Program: Oral and Poster Abstracts
Type: Oral
Session: 614. Acute Lymphoblastic Leukemia: Therapy, excluding Transplantation: Novel Immune-Based Therapies and Novel Targets
Sunday, December 8, 2013: 5:15 PM
La Nouvelle Ballroom C (Ernest N. Morial Convention Center)

Daniel W. Lee III, MD1, Nirali N Shah, MD1, Maryalice Stetler-Stevenson, MD, PhD2*, Marianna Sabatino, MD3*, Cindy Delbrook, RN1*, Kelly Richards, RN1*, James N Kochenderfer, M.D.4, Steven A. Rosenberg, M.D., Ph.D.5*, David Stroncek, MD3, Alan S. Wayne, MD1 and Crystal L Mackall, MD1

1Pediatric Oncology Branch, Center for Cancer Research, National Cancer Institute, National Institutes of Health, Bethesda, MD
2Laboratory of Pathology/CCR, National Cancer Institute, National Institutes of Health, Bethesda, MD
3Department of Transfusion Medicine, National Institutes of Health, Bethesda, MD
4Experimental Transplantation and Immunology Branch, National Cancer Institute, Bethesda, MD
5Surgery Branch, NCI, Bethesda, MD

Survival after relapsed and refractory pediatric pre-B ALL and non-Hodgkin lymphoma (NHL) is poor despite intensive chemotherapy and HSCT.  CAR T cells combine the specificity and MHC independence of antibodies with the cytotoxic capacity of T cells.  By genetically engineering them with a CAR that links an scFv for CD19, present on most NHL and ALL blasts, with the CD3zeta activation domain of the T cell receptor and the CD28 co-stimulatory domain, cytotoxicity can be specifically and fully activated with a single interaction. We undertook a Phase I clinical trial (NCT01593696) of anti-CD19-CD28-zeta CAR T cells in children with relapsed and refractory ALL and NHL with the aim of assessing 1) feasibility of generating adequate numbers of CAR T cells from a high risk population including post-HSCT patients 2) response rate 3) CAR T cell persistence and trafficking to extramedullary sites and 4) toxicities including acute toxicity related to cytokine release syndrome (CRS) and chronic B-cell aplasia related to long-term persistence of CAR T cells.

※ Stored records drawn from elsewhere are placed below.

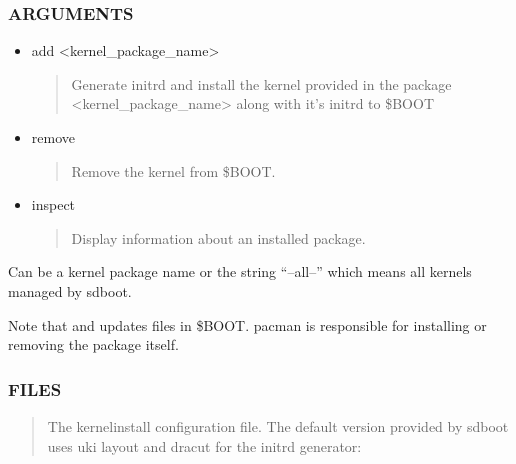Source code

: \documentclass[letterpaper,11pt,english]{sphinxmanual}
\begin{document}
\subsubsection{ARGUMENTS}
\label{\detokenize{_build/man-ready/sd-boot-kernel-update.8:arguments}}
\sphinxAtStartPar
{}
\begin{itemize}
\item {} 
\sphinxAtStartPar
add <kernel\_package\_name>
\begin{quote}

\sphinxAtStartPar
Generate initrd and install the kernel provided in the package <kernel\_package\_name>
along with it’s initrd to \$BOOT
\end{quote}

\item {} 
\sphinxAtStartPar
remove
\begin{quote}

\sphinxAtStartPar
Remove the kernel from \$BOOT.
\end{quote}

\item {} 
\sphinxAtStartPar
inspect
\begin{quote}

\sphinxAtStartPar
Display information about an installed package.
\end{quote}

\end{itemize}

\sphinxAtStartPar
{}

\sphinxAtStartPar
Can be a kernel package name or the string “–all–” which means all kernels managed by sd\sphinxhyphen{}boot.

\sphinxAtStartPar
Note that  and  updates files in \$BOOT. pacman is responsible for installing or removing the
package itself.


\subsubsection{FILES}
\label{\detokenize{_build/man-ready/sd-boot-kernel-update.8:files}}
\sphinxAtStartPar
{}
\begin{quote}

\sphinxAtStartPar
The kernel\sphinxhyphen{}install configuration file. The default version provided by sd\sphinxhyphen{}boot uses
uki layout and dracut for the initrd generator:
\end{quote}
\end{document}
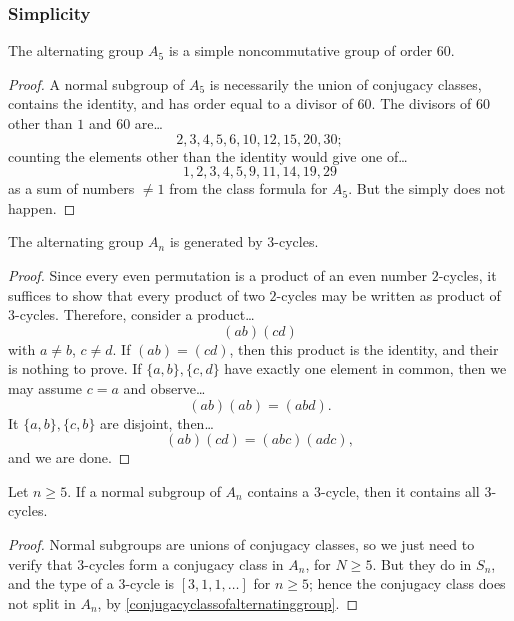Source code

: \subsubsection{Simplicity}\label{simplictyalternatinggroup}

\begin{corollary}
The alternating group $A_5$ is a simple noncommutative group of order $60$.
\end{corollary}

\begin{proof}
A normal subgroup of $A_5$ is necessarily the union of conjugacy classes, contains the identity, and has order equal to a divisor of $60$. The divisors of $60$ other than $1$ and $60$ are\dots
$$2,3,4,5,6,10,12,15,20,30;$$
counting the elements other than the identity would give one of\dots
$$1,2,3,4,5,9,11,14,19,29$$
as a sum of numbers $\neq 1$ from the class formula for $A_5$. But the simply does not happen.

\end{proof}

\begin{lemma}
\label{alternatinggroupthreecycles1}
The alternating group $A_n$ is generated by $3$-cycles.
\end{lemma}

\begin{proof}
Since every even permutation is a product of an even number $2$-cycles, it suffices to show that every product of two $2$-cycles may be written as product of $3$-cycles. Therefore, consider a product\dots
$$(ab)(cd)$$
with $a \neq b$, $c \neq d$. If $(ab) = (cd)$, then this product is the identity, and their is nothing to prove. If $\{ a,b \}, \{ c,d \}$ have exactly one element in common, then we may assume $c = a$ and observe\dots
$$(ab)(ab) = (abd).$$
It $\{ a,b \}, \{ c,b \}$ are disjoint, then\dots
$$(ab)(cd) = (abc)(adc),$$
and we are done.
\end{proof}

\begin{proposition}
\label{alternatinggroupthreecycles2}
Let $n \geq 5$. If a normal subgroup of $A_n$ contains a $3$-cycle, then it contains all $3$-cycles.
\end{proposition}

\begin{proof}
Normal subgroups are unions of conjugacy classes, so we just need to verify that $3$-cycles form a conjugacy class in $A_n$, for $N \geq 5$. But they do in $S_n$, and the type of a
$3$-cycle is $[3,1,1,\dots]$ for $n \geq 5$; hence the conjugacy class does not split in $A_n$, by \ref{conjugacyclassofalternatinggroup}.
\end{proof}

Patients were enrolled on study, then PBMCs were collected by apheresis then immediately enriched for T cells using activating anti-CD3/CD28 beads before retroviral transduction of the CAR gene.  After an 11-day manufacturing process, CAR T cells were infused fresh to patients who have received fludarabine (25 mg/m2/day Days -4, -3, -2) and cyclophosphamide (900 mg/m2/day Day -2). 

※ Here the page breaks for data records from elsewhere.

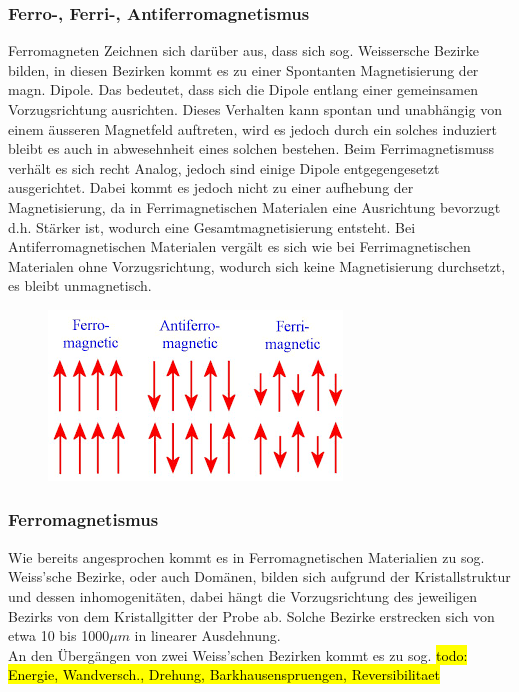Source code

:         \subsubsection*{Ferro-, Ferri-, Antiferromagnetismus}
            Ferromagneten Zeichnen sich darüber aus, dass sich sog. Weissersche Bezirke bilden, in diesen Bezirken
            kommt es zu einer Spontanten Magnetisierung der magn. Dipole. Das bedeutet, dass sich die Dipole entlang einer
            gemeinsamen Vorzugsrichtung ausrichten. Dieses Verhalten kann spontan und unabhängig von einem äusseren Magnetfeld
            auftreten, wird es jedoch durch ein solches induziert bleibt es auch in abwesehnheit eines solchen bestehen.
            Beim Ferrimagnetismuss verhält es sich recht Analog, jedoch sind einige Dipole entgegengesetzt ausgerichtet.
            Dabei kommt es jedoch nicht zu einer aufhebung der Magnetisierung, da in Ferrimagnetischen Materialen
            eine Ausrichtung bevorzugt d.h. Stärker ist, wodurch eine Gesamtmagnetisierung entsteht. 
            Bei Antiferromagnetischen Materialen vergält es sich wie bei Ferrimagnetischen Materialen ohne Vorzugsrichtung,
            wodurch sich keine Magnetisierung durchsetzt, es bleibt unmagnetisch.
            \begin{figure}[H]
                \centering
                \includegraphics{Images/ferroferrianti.png}
            \end{figure}
        \subsubsection*{Ferromagnetismus}
            Wie bereits angesprochen kommt es in Ferromagnetischen Materialien zu sog. Weiss'sche Bezirke,
            oder auch Domänen, bilden sich aufgrund der Kristallstruktur und dessen inhomogenitäten, dabei 
            hängt die Vorzugsrichtung des jeweiligen Bezirks von dem Kristallgitter der Probe ab. Solche 
            Bezirke erstrecken sich von etwa 10 bis 1000$\mu m$ in linearer Ausdehnung.\\
            An den Übergängen von zwei Weiss'schen Bezirken kommt es zu sog. 
            \hl{todo: Energie, Wandversch., Drehung, Barkhausenspruengen, Reversibilitaet}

We have enrolled and treated 8 patients (7 ALL, 1 NHL; 4 pre-HSCT, 4 post-HSCT) aged 10-23 years.  Regarding feasibility, 6 of 8 patients had successful expansion of CAR T cells that met the assigned dose level, with transduction efficiencies of 18-87%. Expansion was insufficient to meet the target dose for 2 patients, but each still received products that were 3% and 14% of the target dose.

Response rate: The overall complete response (CR) rate is 5 of 8 (62.5%; 95% CI 29-96%) or 5 of 7 ALL patients (71.4%; 95% CI 38-105%) with 3 of these being MRD-negative, including 1 patient who was primarily refractory to chemotherapy, and who proceeded to HSCT following CD19 CAR therapy.  Both patients who received cells below the target dose experienced anti-leukemic effects, one with a transient CR and the other with an MRD-negative CR.

CAR T cell expansion, persistence and trafficking: CAR T cells have been identified in blood (0.1-38%) and marrow (0.1-5%) in all responding patients.  They have also been found in the CSF of 3 patients (0.3-17%), in the pleural fluid (13%) of an NHL patient with pre-existing malignant pleural effusions, and are suspected to have caused Gr 1 scrotal edema in a patient with a remote history of testicular disease.  One patient with CNS2 disease at the time of enrollment cleared all CSF blasts as detected by flow cytometry without additional intrathecal chemotherapy after CAR T cells were administered (max 17% CAR T cells in CSF).  The mean time to undetectable CAR T cells in any tissue in responding patients was 55 days (± 22.6; 95% CI 35-72).

Toxicity:  Treatment was well tolerated.  Two patients had Gr 2 CRS (Gr 3 fever, Gr 2 hypotension) that resolved with IV fluids and correlated with high IL6, GM-CSF, IFNg, TNFa, and C-reactive protein.  One DLT (Gr 4 CRS) occurred (3 x 10^6 CAR+ T cells/kg) and required vasopressors for hypotension.  After identifying high plasma IL6, the anti-IL6 receptor antibody, tocilizumab, was administered, and quickly reversed most toxicity from CRS. At the time of Day 28 restaging, CD19+ hematogones were detected by flow cytometry in four of five responding patients (mean 81.4% of all CD19+ cells; 95% CI 51-112%), indicating that significant antileukemic effects can be induced by CD19 CAR T cells without chronic depletion of B cell precursors. None of the patients with prior HSCT developed graft versus host (GVH) disease despite administering donor-derived activated T cells harvested from the recipient.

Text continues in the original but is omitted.